You can also use the Sonos S2 app to easily configure the Arc to respond to your existing TV remote’s infrared commands. If you’ve got the Arc connected to your TV’s HDMI ARC port, it will also support HDMI-CEC commands coming directly from your TV for volume and mute controls.

HDMI Only…With a Twist

Like the Beam, Sonos Arc has only three connectors: power, Ethernet, and HDMI. Power is required (no magic there yet!), Ethernet is optional (it supports Wi-Fi, too, of course), and HDMI is preferred. In most scenarios, if your TV supports HDMI ARC (or HDMI eARC), that’s going to be the best way to get your video’s sound into the ARC. However, some scenarios will work better—and provide more options—using Toslink optical outputs, and Sonos wisely includes an optical-to-HDMI adapter (along with an HDMI cable) in the Arc’s box to ensure you’re ready-to-go on day one.

What’s next for Part 2 of this Review? Dolby Atmos

The Sonos Arc is their first device to support Dolby Atmos, a significant enhancement to surround sound technology that adds height channels in addition to side and rear. Atmos truly allows sound to envelope you in a full 360-degree bubble, further immersing you into the movie you’re watching.

We aren’t (yet) setup to deliver Atmos here at the house and, because of social distancing, aren’t currently able to experience Atmos on the Arc elsewhere. Never fear: I’m always looking for an excuse to upgrade, and this is it! The right HDMI matrixed switch box is already en route (why couldn’t Sonos just put two HDMI ports with passthrough on the Arc to simplify this?) and we’ll have some time to play—and report back to you—soon enough. [Update June 18, 2020: Turns out there is no “right HDMI matrixed switch box” for passing ATMOS—or anything else—via HDMI ARC/eARC. Or, well, there are… but they’re only baked inside newer TV sets, and certainly don’t yet exist as standalone devices. We’ll address this in our upcoming part two.]

Pre-Order the Sonos Arc

Sonos is accepting pre-orders for the US$799 Sonos Arc now, with shipping beginning June 19, 2020. Obviously depending upon shipping speed and other, unrelated factors, the time to ship to you may vary.

3 thoughts on “Sonos Arc Review Part 1: Oh, That Wide, Glorious Sound

  • I know this is likely to come off as snobby and elitist, but here goes:

    Re: “We just didn’t think it could get any better.”

    Really?
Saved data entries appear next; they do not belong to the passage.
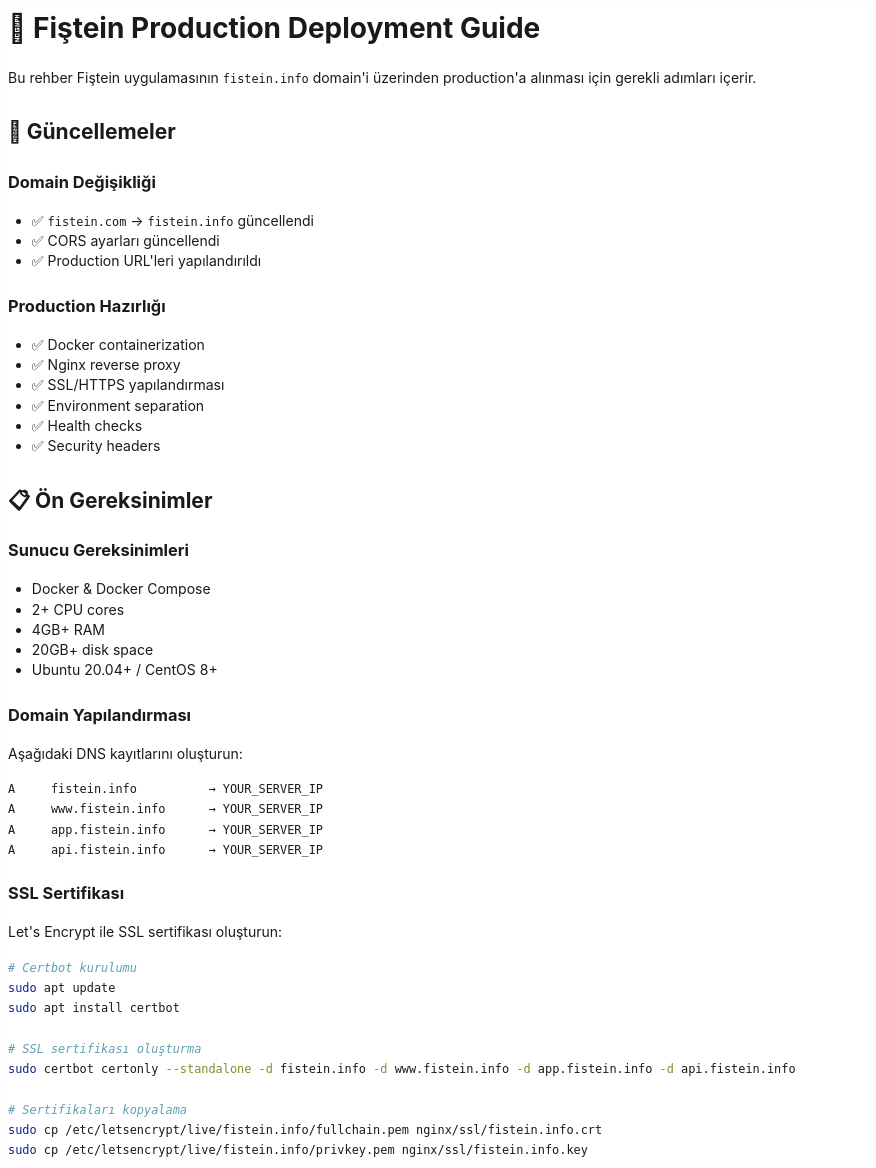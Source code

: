 # 🚀 Fiştein Production Deployment Guide

Bu rehber Fiştein uygulamasının `fistein.info` domain'i üzerinden production'a alınması için gerekli adımları içerir.

## 🎯 Güncellemeler

### Domain Değişikliği
- ✅ `fistein.com` → `fistein.info` güncellendi
- ✅ CORS ayarları güncellendi
- ✅ Production URL'leri yapılandırıldı

### Production Hazırlığı
- ✅ Docker containerization
- ✅ Nginx reverse proxy
- ✅ SSL/HTTPS yapılandırması
- ✅ Environment separation
- ✅ Health checks
- ✅ Security headers

## 📋 Ön Gereksinimler

### Sunucu Gereksinimleri
- Docker & Docker Compose
- 2+ CPU cores
- 4GB+ RAM
- 20GB+ disk space
- Ubuntu 20.04+ / CentOS 8+

### Domain Yapılandırması
Aşağıdaki DNS kayıtlarını oluşturun:

```
A     fistein.info          → YOUR_SERVER_IP
A     www.fistein.info      → YOUR_SERVER_IP
A     app.fistein.info      → YOUR_SERVER_IP
A     api.fistein.info      → YOUR_SERVER_IP
```

### SSL Sertifikası
Let's Encrypt ile SSL sertifikası oluşturun:

```bash
# Certbot kurulumu
sudo apt update
sudo apt install certbot

# SSL sertifikası oluşturma
sudo certbot certonly --standalone -d fistein.info -d www.fistein.info -d app.fistein.info -d api.fistein.info

# Sertifikaları kopyalama
sudo cp /etc/letsencrypt/live/fistein.info/fullchain.pem nginx/ssl/fistein.info.crt
sudo cp /etc/letsencrypt/live/fistein.info/privkey.pem nginx/ssl/fistein.info.key
```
Last year I spent a considerable amount of money…upgrading my home theater to include a high-end AV receiver with a 7.2 speaker system. It’s hard for me to imagine that it doesn’t sound easily noticeably better than a Sonos Beam would sound in the same location..

    As another point of reference, I have a separate system, in another part of my house, with an excellent Yamaha soundbar + subwoofer. As good as it is, the sound quality difference between it and the 7.2 system is light-years apart.

    Re: “It adds a significant amount of low end to the signal, so much so that we didn’t even notice that we were only using the Arc and not a subwoofer.”

    Really? I have never listened to any sound system where I could not instantly tell the difference when a subwoofer was added — assuming I was listening to a sound source that included deep bass.

    I can’t disagree with certainty with what you wrote…having never listened to the sound in your home. But it sure makes me skeptical.

    1. You’re not being snobby or elitist… you’re being accurate, and I appreciate that, @tedlandau!

      I appreciate you asking for clarification here. It’s like having a never-ending stream of editors for my piece, making it better for everyone.

      When I said we “didn’t even notice” I mean that we weren’t pulled out of our viewing experience by missing the low end. Will the SUB add to it? Of course. That’s the point. But it was fully pleasurable and immersive without it, and that’s what I meant to communicate (albeit perhaps not perfectly!).

      As for getting better than what we have with the Beam+SUB+surrounds: Again, it’s that we fully enjoy the listening experience, feeling like nothing is lacking. Obviously it got better… we just weren’t sitting there watching movies thinking, “this is sub-par… we want more.” It was/is an excellent listening experience, and now it *has* gotten better.

      Again, thanks for poking and prodding here. I appreciate it!